5.) When Megaforce leaves to invade whoever they are fighting...it doesn't matter...its either Gamibia or Sardoon or whatever...Hunter jumps on the plane and gives this stance that only comic book superheroes give...legs far apart, staring straight ahead. Look, its cool when Iron Man* does it...but in a live action movie it looks really really really really really really stupid!

I'm stopping here...because I could go on forever in this section.

NUDITY AND SEX: None. the most beautiful nude person in the world couldn't save this movie. This movie couldn't suck enough dick to be good.

HUH?: Guerera shows up to talk to Hunter after the attack. He just shows up. Why didn't Hunter take him into custody? He let him go and then Guerera's men blockade them! for the love of Pete, this movie is incredibly stupid!

Guerera's tanks can't shoot down a slow moving C-130 that's trying to land...with a bunch of tanks? How'd these losers conquer anyone?

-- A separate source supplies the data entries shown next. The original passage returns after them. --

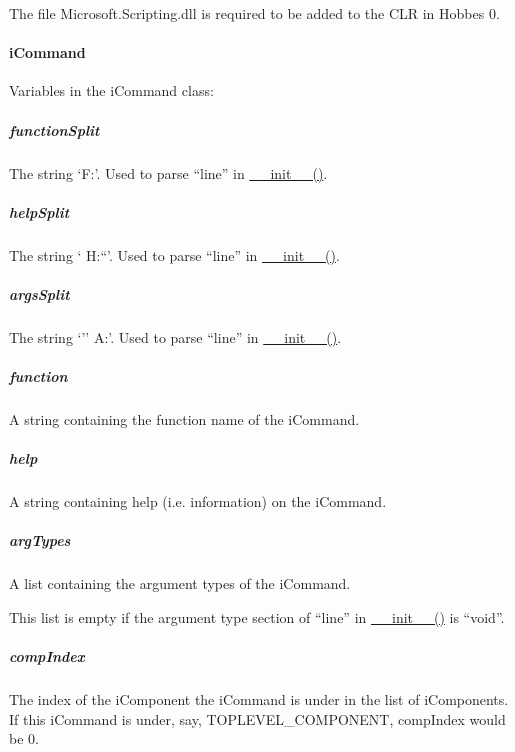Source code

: \documentclass[12pt,letterpaper]{article}
\begin{document}
The file Microsoft.Scripting.dll is required to be added to the CLR in Hobbes 0.

\setcounter{paragraph}{-1}



%
%
\paragraph{iCommand}
\label{4.5.2.0}

Variables in the iCommand class:

\setcounter{subparagraph}{-1}



%
%
\subparagraph{functionSplit}
\label{4.5.2.0.0}

The string `F:'. Used to parse ``line'' in \hyperref[4.5.1.0.0]{\_\_init\_\_()}.



%
%
\subparagraph{helpSplit}
\label{4.5.2.0.1}

The string ` H:``'. Used to parse ``line'' in \hyperref[4.5.1.0.0]{\_\_init\_\_()}.



%
%
\subparagraph{argsSplit}
\label{4.5.2.0.2}

The string `'' A:'. Used to parse ``line'' in \hyperref[4.5.1.0.0]{\_\_init\_\_()}.



%
%
\subparagraph{function}
\label{4.5.2.0.3}

A string containing the function name of the iCommand.



%
%
\subparagraph{help}
\label{4.5.2.0.4}

A string containing help (i.e. information) on the iCommand.



%
%
\subparagraph{argTypes}
\label{4.5.2.0.5}

A list containing the argument types of the iCommand.

This list is empty if the argument type section of ``line'' in \hyperref[4.5.1.0.0]{\_\_init\_\_()} is ``void''.



%
%
\subparagraph{compIndex}
\label{4.5.2.0.6}

The index of the iComponent the iCommand is under in the list of iComponents. If this iCommand is under, say, TOPLEVEL\_COMPONENT, compIndex would be 0.
\end{document}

I didn't mention this before, but there's a scene with Hunter and Zara skydiving that's supposed to be romantic. I had to Fast forward through it. I usually don't do that when viewing a movie. but this was like having a fat man sit on your head and fart. I couldn't bear it.

Hunter's plan is to just ram into enemy forces and punch a way through? yeah, it worked but this is a really really bad movie. It also made the perceived threat useless. If Hunter's forces could overwhelm Guerera's there was no real threat!

OK, one last thing...If Megaforce has the latest and very best of all military technology why didn't Megaforce just use air power to destroy Guerera's tanks? The US alone has an incredible Air Force. Megaforce supposedly has the best of all nations! Why am I even asking? This movie sucked like eating a cat[unwrite] sandwich.

Hunter escapes by using a flying motorcycle. I don't think anything more has to be said.

THE TALLY: I was actually going to give this movie a devil. One devil. But now that the pain is wearing off and I can think again, there's no way. But keep in mind that doesn't mean you shouldn't watch it....I don't want to suffer alone! This flick couldn't be good if it was a comic book. Rarely have seen something this bad. It almost made it to Doom Generation levels in badness. Before I render my verdict I just want to warn anyone who had anything to do with the making of this film...don't come near me. I may, and probably will, hurt you. Badly.

I now condemn this film to the utter darkness of Lucifer's hemorrhoids. May it melt in the pus-filled festering wound and never be seen by man again!